• _Work item_:
Tell how many lines in the data below hold the string "using"; give nothing but the number.

*** Opening of Raw data ***

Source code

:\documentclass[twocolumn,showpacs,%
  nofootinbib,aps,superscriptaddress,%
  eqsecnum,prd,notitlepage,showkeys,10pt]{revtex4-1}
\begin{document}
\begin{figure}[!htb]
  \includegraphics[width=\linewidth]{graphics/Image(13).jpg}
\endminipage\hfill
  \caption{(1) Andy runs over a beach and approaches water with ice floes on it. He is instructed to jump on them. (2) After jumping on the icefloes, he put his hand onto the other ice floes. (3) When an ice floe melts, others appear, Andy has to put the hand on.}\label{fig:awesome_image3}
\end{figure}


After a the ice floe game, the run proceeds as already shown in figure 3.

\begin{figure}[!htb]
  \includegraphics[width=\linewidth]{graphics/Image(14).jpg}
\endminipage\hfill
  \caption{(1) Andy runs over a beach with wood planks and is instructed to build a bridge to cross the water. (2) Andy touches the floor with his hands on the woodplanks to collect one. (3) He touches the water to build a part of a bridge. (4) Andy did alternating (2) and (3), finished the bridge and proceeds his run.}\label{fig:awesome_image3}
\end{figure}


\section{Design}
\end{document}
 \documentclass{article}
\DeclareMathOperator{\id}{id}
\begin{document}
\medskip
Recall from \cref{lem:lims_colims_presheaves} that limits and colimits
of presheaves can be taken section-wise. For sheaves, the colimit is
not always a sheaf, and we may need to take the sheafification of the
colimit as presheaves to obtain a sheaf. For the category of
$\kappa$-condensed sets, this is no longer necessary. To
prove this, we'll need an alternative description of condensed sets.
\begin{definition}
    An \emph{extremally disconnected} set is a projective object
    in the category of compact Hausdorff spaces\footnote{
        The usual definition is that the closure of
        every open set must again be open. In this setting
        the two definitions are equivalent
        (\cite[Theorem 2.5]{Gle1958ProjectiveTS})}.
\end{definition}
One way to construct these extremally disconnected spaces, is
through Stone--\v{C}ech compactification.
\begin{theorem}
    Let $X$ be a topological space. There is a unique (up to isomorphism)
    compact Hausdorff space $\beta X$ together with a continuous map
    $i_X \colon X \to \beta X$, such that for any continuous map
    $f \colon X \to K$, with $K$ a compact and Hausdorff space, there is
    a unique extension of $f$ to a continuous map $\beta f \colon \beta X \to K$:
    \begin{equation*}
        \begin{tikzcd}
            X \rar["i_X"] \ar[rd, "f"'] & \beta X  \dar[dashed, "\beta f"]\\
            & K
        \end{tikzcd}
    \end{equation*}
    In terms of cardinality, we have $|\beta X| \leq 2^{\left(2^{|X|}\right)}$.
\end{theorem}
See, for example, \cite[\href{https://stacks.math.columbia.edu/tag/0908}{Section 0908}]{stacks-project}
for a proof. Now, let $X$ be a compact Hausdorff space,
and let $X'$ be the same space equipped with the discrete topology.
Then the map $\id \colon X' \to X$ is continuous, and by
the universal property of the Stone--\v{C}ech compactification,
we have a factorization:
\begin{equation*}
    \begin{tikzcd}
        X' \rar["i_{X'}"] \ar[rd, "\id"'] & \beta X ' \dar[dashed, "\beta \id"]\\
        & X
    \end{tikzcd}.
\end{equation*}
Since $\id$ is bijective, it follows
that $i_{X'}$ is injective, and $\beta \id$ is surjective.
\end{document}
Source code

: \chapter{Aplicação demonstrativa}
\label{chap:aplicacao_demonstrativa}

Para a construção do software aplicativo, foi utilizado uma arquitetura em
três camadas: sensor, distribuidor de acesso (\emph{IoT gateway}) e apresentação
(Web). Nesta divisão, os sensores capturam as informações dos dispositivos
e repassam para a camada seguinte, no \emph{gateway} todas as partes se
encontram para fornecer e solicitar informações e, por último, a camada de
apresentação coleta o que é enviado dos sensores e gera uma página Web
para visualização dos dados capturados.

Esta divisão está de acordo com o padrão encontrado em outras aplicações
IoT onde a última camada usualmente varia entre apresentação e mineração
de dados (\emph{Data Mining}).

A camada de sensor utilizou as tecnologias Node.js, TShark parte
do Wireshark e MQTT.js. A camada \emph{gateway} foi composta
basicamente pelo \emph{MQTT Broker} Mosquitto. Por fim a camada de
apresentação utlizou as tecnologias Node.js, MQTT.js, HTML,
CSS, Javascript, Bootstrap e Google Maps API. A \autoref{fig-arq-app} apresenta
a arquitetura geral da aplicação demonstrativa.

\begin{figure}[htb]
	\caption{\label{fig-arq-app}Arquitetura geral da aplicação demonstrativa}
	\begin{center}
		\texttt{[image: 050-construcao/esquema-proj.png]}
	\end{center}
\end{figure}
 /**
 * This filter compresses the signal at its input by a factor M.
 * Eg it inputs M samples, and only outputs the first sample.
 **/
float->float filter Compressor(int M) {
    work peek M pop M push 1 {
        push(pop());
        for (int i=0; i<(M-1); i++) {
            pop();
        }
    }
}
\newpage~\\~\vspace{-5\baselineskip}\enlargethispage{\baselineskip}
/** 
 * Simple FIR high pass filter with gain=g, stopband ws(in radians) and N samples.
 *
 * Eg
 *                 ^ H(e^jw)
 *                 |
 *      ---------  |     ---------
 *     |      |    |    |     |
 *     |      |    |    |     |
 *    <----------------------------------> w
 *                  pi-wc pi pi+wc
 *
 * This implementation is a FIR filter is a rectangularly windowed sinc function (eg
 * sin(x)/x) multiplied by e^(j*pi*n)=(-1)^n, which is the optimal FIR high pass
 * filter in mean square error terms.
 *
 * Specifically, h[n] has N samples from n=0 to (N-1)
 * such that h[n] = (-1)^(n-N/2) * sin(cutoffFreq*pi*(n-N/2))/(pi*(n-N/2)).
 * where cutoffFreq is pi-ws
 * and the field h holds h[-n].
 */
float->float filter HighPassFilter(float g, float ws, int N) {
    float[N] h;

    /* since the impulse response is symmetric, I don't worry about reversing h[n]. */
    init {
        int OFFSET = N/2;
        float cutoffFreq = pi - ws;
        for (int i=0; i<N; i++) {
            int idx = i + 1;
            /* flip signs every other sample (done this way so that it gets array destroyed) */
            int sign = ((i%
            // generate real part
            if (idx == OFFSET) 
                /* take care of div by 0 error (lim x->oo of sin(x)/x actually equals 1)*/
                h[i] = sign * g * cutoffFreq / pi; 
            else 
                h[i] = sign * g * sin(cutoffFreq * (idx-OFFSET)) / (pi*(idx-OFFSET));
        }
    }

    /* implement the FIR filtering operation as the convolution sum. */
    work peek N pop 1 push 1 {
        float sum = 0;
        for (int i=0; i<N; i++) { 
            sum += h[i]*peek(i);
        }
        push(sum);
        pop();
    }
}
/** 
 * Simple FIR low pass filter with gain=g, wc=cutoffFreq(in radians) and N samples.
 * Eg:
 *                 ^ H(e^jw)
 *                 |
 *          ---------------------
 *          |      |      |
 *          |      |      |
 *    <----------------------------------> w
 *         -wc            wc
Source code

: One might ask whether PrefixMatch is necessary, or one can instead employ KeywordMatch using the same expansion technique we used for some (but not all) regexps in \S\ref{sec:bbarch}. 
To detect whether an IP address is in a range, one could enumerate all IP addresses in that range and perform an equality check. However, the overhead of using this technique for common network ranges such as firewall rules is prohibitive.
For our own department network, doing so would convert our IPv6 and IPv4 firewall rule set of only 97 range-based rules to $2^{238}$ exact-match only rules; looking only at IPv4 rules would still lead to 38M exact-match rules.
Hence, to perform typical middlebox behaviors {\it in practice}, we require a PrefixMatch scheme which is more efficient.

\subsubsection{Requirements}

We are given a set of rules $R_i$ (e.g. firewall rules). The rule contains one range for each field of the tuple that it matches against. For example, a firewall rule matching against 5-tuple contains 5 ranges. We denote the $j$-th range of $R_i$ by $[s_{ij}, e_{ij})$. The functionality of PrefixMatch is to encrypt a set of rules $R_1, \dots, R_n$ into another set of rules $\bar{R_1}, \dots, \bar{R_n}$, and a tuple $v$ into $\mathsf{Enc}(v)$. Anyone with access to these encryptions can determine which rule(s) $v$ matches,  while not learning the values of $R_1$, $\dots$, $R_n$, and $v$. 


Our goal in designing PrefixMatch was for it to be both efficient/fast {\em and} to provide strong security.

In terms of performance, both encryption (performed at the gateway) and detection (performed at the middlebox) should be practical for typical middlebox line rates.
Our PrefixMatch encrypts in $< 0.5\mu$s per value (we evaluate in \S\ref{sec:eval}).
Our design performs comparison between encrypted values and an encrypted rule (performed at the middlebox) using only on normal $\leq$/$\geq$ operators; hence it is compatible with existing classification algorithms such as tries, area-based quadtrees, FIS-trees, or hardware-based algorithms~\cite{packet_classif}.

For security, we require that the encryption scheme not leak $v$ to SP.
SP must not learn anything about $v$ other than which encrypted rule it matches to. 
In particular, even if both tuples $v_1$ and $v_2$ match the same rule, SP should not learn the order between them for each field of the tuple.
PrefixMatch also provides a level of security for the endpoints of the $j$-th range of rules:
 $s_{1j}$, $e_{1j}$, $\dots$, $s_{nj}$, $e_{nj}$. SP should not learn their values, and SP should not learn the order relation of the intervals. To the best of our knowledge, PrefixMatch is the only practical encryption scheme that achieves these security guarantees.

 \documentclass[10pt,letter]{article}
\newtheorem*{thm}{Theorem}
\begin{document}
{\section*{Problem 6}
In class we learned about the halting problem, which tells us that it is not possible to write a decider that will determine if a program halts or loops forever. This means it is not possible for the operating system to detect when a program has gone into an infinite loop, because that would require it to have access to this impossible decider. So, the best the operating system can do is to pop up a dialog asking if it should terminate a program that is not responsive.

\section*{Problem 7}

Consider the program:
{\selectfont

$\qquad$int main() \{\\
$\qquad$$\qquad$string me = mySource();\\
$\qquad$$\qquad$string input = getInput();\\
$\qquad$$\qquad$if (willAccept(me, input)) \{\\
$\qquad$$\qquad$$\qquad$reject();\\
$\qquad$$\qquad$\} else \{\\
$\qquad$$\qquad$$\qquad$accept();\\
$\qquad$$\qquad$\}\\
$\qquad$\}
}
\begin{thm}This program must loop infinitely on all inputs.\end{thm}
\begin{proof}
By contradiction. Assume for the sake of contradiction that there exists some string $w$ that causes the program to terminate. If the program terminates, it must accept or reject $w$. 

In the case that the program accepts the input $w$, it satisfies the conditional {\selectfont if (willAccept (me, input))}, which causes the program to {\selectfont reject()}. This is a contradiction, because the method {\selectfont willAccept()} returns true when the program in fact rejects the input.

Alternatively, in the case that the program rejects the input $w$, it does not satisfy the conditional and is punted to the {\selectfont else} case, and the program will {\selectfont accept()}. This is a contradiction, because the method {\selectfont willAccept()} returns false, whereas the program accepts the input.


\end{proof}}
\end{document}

*** Close of Raw data ***

• _Problem solution_:
3